Extracted records:
-=-=-

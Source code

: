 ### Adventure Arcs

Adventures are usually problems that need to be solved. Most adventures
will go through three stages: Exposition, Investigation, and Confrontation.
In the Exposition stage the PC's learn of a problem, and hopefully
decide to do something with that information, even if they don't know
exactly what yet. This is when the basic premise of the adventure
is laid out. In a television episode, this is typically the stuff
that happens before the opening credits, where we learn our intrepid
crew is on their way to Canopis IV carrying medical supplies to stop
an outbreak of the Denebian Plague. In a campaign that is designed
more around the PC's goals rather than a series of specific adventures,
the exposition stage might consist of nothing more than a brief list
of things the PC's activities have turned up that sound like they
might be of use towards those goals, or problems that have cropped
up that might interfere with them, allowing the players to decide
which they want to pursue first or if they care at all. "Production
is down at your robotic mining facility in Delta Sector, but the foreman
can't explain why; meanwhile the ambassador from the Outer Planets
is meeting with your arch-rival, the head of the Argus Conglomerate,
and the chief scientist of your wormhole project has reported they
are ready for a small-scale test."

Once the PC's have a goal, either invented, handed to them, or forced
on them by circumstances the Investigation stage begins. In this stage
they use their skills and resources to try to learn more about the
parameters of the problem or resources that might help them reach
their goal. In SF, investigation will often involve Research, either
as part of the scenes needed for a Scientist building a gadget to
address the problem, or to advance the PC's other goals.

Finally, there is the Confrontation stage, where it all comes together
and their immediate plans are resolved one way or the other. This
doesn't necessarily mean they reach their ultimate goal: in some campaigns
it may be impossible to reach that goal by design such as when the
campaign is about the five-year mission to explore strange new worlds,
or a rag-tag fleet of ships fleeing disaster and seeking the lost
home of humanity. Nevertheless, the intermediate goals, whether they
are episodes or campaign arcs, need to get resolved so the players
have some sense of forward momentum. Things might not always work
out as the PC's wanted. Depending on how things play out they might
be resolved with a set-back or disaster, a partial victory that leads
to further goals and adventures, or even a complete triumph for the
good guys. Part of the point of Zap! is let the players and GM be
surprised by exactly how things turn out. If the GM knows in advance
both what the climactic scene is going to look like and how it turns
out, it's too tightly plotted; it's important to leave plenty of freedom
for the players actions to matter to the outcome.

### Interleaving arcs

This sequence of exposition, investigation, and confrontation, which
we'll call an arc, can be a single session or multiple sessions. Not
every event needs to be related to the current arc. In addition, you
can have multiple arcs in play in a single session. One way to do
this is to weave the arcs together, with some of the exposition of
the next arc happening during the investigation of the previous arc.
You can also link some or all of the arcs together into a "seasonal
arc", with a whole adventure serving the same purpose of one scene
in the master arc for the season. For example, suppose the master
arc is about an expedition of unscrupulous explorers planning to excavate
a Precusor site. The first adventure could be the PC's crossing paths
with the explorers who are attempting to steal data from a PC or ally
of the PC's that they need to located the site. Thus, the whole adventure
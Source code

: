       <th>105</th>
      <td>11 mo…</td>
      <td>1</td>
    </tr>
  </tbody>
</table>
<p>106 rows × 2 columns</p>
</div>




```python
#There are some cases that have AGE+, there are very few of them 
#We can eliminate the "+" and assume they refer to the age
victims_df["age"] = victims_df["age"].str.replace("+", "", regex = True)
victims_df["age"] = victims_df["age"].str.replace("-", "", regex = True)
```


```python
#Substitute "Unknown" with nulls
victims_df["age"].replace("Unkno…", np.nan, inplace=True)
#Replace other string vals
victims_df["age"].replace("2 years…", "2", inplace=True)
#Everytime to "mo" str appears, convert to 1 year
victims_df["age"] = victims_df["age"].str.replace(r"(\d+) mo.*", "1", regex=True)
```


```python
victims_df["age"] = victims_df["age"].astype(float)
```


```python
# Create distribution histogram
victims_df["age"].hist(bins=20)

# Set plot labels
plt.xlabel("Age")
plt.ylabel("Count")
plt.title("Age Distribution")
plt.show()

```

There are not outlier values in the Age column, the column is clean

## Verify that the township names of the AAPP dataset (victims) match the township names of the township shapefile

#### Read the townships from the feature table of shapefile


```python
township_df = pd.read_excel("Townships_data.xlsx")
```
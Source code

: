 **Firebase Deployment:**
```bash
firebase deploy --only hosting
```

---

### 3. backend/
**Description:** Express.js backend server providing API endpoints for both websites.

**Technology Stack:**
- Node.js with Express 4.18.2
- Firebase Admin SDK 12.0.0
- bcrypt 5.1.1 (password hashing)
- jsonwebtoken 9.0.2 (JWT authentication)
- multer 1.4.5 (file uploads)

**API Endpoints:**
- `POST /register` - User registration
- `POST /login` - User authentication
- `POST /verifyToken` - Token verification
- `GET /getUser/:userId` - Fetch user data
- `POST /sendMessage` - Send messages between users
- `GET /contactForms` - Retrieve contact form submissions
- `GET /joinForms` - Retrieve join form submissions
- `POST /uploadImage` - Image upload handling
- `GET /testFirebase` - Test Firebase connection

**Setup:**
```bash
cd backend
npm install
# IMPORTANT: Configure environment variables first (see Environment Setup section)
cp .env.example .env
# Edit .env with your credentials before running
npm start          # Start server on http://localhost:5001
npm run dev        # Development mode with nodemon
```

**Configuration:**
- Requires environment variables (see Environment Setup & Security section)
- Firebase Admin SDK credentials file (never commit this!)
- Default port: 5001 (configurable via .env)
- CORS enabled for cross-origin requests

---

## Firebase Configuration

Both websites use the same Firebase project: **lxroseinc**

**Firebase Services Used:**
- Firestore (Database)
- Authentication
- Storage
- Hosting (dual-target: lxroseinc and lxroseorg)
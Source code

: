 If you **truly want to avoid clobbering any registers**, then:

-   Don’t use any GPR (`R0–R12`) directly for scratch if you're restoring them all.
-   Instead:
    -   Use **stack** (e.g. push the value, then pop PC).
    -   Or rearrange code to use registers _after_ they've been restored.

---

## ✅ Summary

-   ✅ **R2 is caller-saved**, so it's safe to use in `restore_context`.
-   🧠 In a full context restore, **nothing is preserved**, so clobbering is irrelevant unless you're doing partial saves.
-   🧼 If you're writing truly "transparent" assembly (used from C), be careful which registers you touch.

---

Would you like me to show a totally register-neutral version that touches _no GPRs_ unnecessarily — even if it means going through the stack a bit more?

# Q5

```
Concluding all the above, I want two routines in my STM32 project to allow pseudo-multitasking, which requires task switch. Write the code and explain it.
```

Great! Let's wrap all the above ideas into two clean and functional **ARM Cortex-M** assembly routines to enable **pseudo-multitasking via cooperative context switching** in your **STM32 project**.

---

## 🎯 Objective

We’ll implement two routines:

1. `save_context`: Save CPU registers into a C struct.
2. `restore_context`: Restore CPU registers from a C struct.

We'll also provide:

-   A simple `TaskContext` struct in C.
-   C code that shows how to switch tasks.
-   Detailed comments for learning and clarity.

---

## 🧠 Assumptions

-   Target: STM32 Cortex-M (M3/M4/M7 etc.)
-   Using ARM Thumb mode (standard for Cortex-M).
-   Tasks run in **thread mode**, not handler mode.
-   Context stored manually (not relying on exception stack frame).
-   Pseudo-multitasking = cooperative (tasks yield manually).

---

-=-=-

What you are asked to do:
Lines after the one containing "it may be impossible" are not wanted; repeat exactly each line above from the first up to and including it.

The answer:
Source code

: ### Adventure Arcs

Adventures are usually problems that need to be solved. Most adventures
will go through three stages: Exposition, Investigation, and Confrontation.
In the Exposition stage the PC's learn of a problem, and hopefully
decide to do something with that information, even if they don't know
exactly what yet. This is when the basic premise of the adventure
is laid out. In a television episode, this is typically the stuff
that happens before the opening credits, where we learn our intrepid
crew is on their way to Canopis IV carrying medical supplies to stop
an outbreak of the Denebian Plague. In a campaign that is designed
more around the PC's goals rather than a series of specific adventures,
the exposition stage might consist of nothing more than a brief list
of things the PC's activities have turned up that sound like they
might be of use towards those goals, or problems that have cropped
up that might interfere with them, allowing the players to decide
which they want to pursue first or if they care at all. "Production
is down at your robotic mining facility in Delta Sector, but the foreman
can't explain why; meanwhile the ambassador from the Outer Planets
is meeting with your arch-rival, the head of the Argus Conglomerate,
and the chief scientist of your wormhole project has reported they
are ready for a small-scale test."

Once the PC's have a goal, either invented, handed to them, or forced
on them by circumstances the Investigation stage begins. In this stage
they use their skills and resources to try to learn more about the
parameters of the problem or resources that might help them reach
their goal. In SF, investigation will often involve Research, either
as part of the scenes needed for a Scientist building a gadget to
address the problem, or to advance the PC's other goals.

Finally, there is the Confrontation stage, where it all comes together
and their immediate plans are resolved one way or the other. This
doesn't necessarily mean they reach their ultimate goal: in some campaigns
it may be impossible to reach that goal by design such as when the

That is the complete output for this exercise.